Immerhin liegen die Wurzeln des 1999 in Nashville, Tennessee, gegründeten Quartetts im historisch betrachtet immer beliebten, zu Beginn des dritten Jahrtausends aber nicht grundsätzlich Weltruhm versprechenden Genre des – trotz einiger Unschärfen und Brückenschläge – Southern Rock. Auf ihrem 2003 erschienenen Debütalbum „Youth And Young Manhood“ sowie dem im Folgejahr nachgeschobenen Zweitling „Aha Shake Heartbreak“ kredenzten die Gebrüder Nathan, Caleb und Jared sowie deren Cousin Matthew Followill mit schepperndem Garagensound eingespielte Schelmenlieder, die unter besonderer Berücksichtigung von Bands wie Creedance Clearwater Revival und Lynyrd Skynyrd in Richtung Country, Boogie, Blues und Jack Daniels schielten. Das verband, ästhetisch betrachtet, die Rockmusiken der beiden Pole Großbritannien und USA und reüssierte im Fahrwasser genereller Retrotendenzen im Gitarrenfach (mit der Post-Punk-Wiederbelebung von Franz Ferdinand und Interpol, den 60ies-Sichtungen der Strokes oder den Blues-Neudeutungen der White Stripes) vor allem in Europa und Australien.
Bärtige Landeier
In ihrer Gestalt als bärtige, in Holzfällerhemd, zerschlissene Jeans und Lederjacke gehüllte Landeier tauschte die Band ihre geistlichen Wurzeln gegen ein weltliches Antlitz ein. Wie die Kings of Leon schon früh auch textlich unter Beweis stellten, schlummerten in den einst im Schlepptau ihres als Wanderprediger aktiven Vaters durch die USA reisenden und im Kirchenorchester aktiven Katholiken-Sprösslingen schon immer auch lebenshungrige Jungmänner.
Musikalisch blieb der Vierertrupp zum aus der Kehle gepressten, gequält-heiseren Gesang Caleb Followills die virtuoseste Band im verschwitzten Fach.

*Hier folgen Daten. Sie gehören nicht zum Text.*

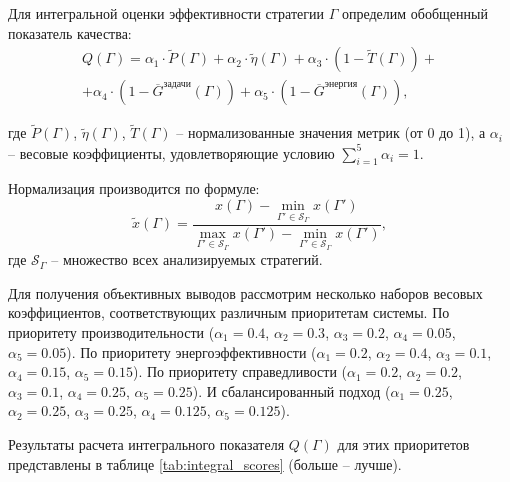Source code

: Для интегральной оценки эффективности стратегии $\Gamma$ определим обобщенный показатель качества:
\begin{equation}
	\begin{split}
		Q(\Gamma) = \alpha_1 \cdot \tilde{P}(\Gamma) + \alpha_2 \cdot \tilde{\eta}(\Gamma) + \alpha_3 \cdot (1 - \tilde{T}(\Gamma)) + \\
		+ \alpha_4 \cdot (1 - \overline{G}^{\text{задачи}}(\Gamma)) + \alpha_5 \cdot (1 - \overline{G}^{\text{энергия}}(\Gamma)),
	\end{split}
\end{equation}

где $\tilde{P}(\Gamma)$, $\tilde{\eta}(\Gamma)$, $\tilde{T}(\Gamma)$ -- нормализованные значения метрик (от 0 до 1), а $\alpha_i$ -- весовые коэффициенты, удовлетворяющие условию $\sum_{i=1}^{5} \alpha_i = 1$.

Нормализация производится по формуле:
\begin{equation}
	\tilde{x}(\Gamma) = \frac{x(\Gamma) - \min\limits_{\Gamma' \in \mathcal{S}_\Gamma} x(\Gamma')}{\max\limits_{\Gamma' \in \mathcal{S}_\Gamma} x(\Gamma') - \min\limits_{\Gamma' \in \mathcal{S}_\Gamma} x(\Gamma')},
\end{equation}
где $\mathcal{S}_\Gamma$ -- множество всех анализируемых стратегий.

Для получения объективных выводов рассмотрим несколько наборов весовых коэффициентов, соответствующих различным приоритетам системы. По приоритету производительности ($\alpha_1 = 0.4$, $\alpha_2 = 0.3$, $\alpha_3 = 0.2$, $\alpha_4 = 0.05$, $\alpha_5 = 0.05$). По
приоритету энергоэффективности ($\alpha_1 = 0.2$, $\alpha_2 = 0.4$, $\alpha_3 = 0.1$, $\alpha_4 = 0.15$, $\alpha_5 = 0.15$). По приоритету справедливости ($\alpha_1 = 0.2$, $\alpha_2 = 0.2$, $\alpha_3 = 0.1$, $\alpha_4 = 0.25$, $\alpha_5 = 0.25$). И сбалансированный подход ($\alpha_1 = 0.25$, $\alpha_2 = 0.25$, $\alpha_3 = 0.25$, $\alpha_4 = 0.125$, $\alpha_5 = 0.125$).

Результаты расчета интегрального показателя $Q(\Gamma)$ для этих приоритетов представлены в таблице \ref{tab:integral_scores} (больше -- лучше).

\begin{table}[h!]
	\centering
	\caption{Интегральные оценки эффективности стратегий}
	\label{tab:integral_scores}
\end{table}

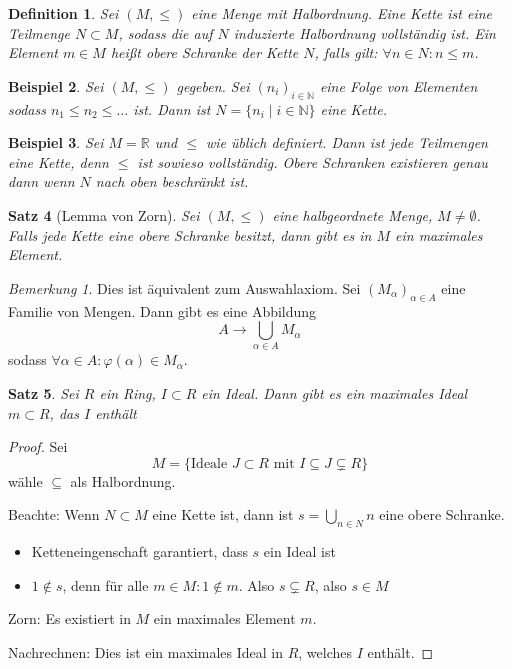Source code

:\documentclass[a4paper,12pt,numbers=noenddot,parskip=full]{scrartcl}
\newcommand{\setN}{\mathbb{N}}
\newcommand{\setR}{\mathbb{R}}
\theoremstyle{dotless}
\newtheorem{theorem}{Satz}[section]
\newtheorem{definition}[theorem]{Definition}
\newtheorem{example}[theorem]{Beispiel}
\theoremstyle{remark}
\newtheorem*{remark}{Bemerkung}
\begin{document}
	\begin{definition}
		Sei $(M, \leq)$ eine Menge mit Halbordnung. Eine Kette ist eine Teilmenge $N \subset M$, sodass die auf $N$ induzierte Halbordnung vollständig ist. Ein Element $m \in M$ heißt obere Schranke der Kette $N$, falls gilt: $\forall n \in N: n \leq m$.
	\end{definition}

	\begin{example}
		Sei $(M, \leq)$ gegeben. Sei $(n_i)_{i \in \setN}$ eine Folge von Elementen sodass $n_1 \leq n_2 \leq \dots$ ist. Dann ist $N = \{ n_i \mid i \in \setN \}$ eine Kette.
	\end{example}

	\begin{example}
		Sei $M = \setR$ und $\leq$ wie üblich definiert. Dann ist jede Teilmengen eine Kette, denn $\leq$ ist sowieso vollständig. Obere Schranken existieren genau dann wenn $N$ nach oben beschränkt ist.
	\end{example}

	\begin{theorem}[Lemma von Zorn]
		Sei $(M, \leq)$ eine halbgeordnete Menge, $M \neq \emptyset$. Falls jede Kette eine obere Schranke besitzt, dann gibt es in $M$ ein maximales Element.
	\end{theorem}

	\begin{remark}
		Dies ist äquivalent zum Auswahlaxiom. Sei $(M_\alpha)_{\alpha \in A}$ eine Familie von Mengen. Dann gibt es eine Abbildung
		\begin{equation*}
			A \to \bigcup_{\alpha \in A} M_\alpha
		\end{equation*}
		sodass $\forall \alpha \in A: \varphi(\alpha) \in M_\alpha$.
	\end{remark}

	\begin{theorem}
		Sei $R$ ein Ring, $I \subset R$ ein Ideal. Dann gibt es ein maximales Ideal $m \subset R$, das $I$ enthält
	\end{theorem}
	
	\begin{proof}
		Sei
		\begin{equation*}
			M = \{ \text{Ideale $J \subset R$ mit $I \subseteq J \subsetneq R$} \}
		\end{equation*}
		wähle $\subseteq$ als Halbordnung.
		
		Beachte: Wenn $N \subset M$ eine Kette ist, dann ist $s = \bigcup_{n \in N} n$ eine obere Schranke.
		\begin{itemize}
			\item Ketteneingenschaft garantiert, dass $s$ ein Ideal ist
			\item $1 \notin s$, denn für alle $m \in M: 1 \notin m$. Also $s \subsetneq R$, also $s \in M$
		\end{itemize}
		Zorn: Es existiert in $M$ ein maximales Element $m$.
		
		Nachrechnen: Dies ist ein maximales Ideal in $R$, welches $I$ enthält.
	\end{proof}
	
\end{document}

Ihr gepflegter Rockismus veräußerte sich in einer souveränen Instrumentenbeherrschung, die die Kings of Leon bis heute abwechslungsreich und auf den Punkt hin präzise erschallen lässt.
Karriere-Dilemma
Über das opulente, die Vorzeichen auf dichte Gitarrenwände, ein Mehr an Atmosphäre sowie einen generell aufgepimpten Charakter stellende Album „Because Of The Times“ sind die Kings of Leon aber spätestens mit dem vor zwei Jahren veröffentlichten „Only By The Night“ beim Stadionrock der kommerziellen Rockoberliga angelangt: Siehe dazu konsequent auf die Charts schielende Welthits wie „Sex On Fire“ und „Use Somebody“, dank derer das Werk sechs Millionen Mal verkauft wurde und der Band endlich auch der Durchbruch in ihrem Heimatkontinent gelang.
Mit „Come Around Sundown“, dem fünften und im Dilemma, die alten Fans nicht verlieren zu wollen, sich einen kommerziellen Rückschlag aber nicht erlauben zu dürfen, gefangenen Album, gastiert die nun als Familienunternehmen wie Großkonzern gleichermaßen agierende Band am Samstag in der Wiener Stadthalle. Über ihre Entwicklung, die zum Olymp durch eine nicht zu verleugnende Glättung führte, wird man auch dann trefflich streiten dürfen.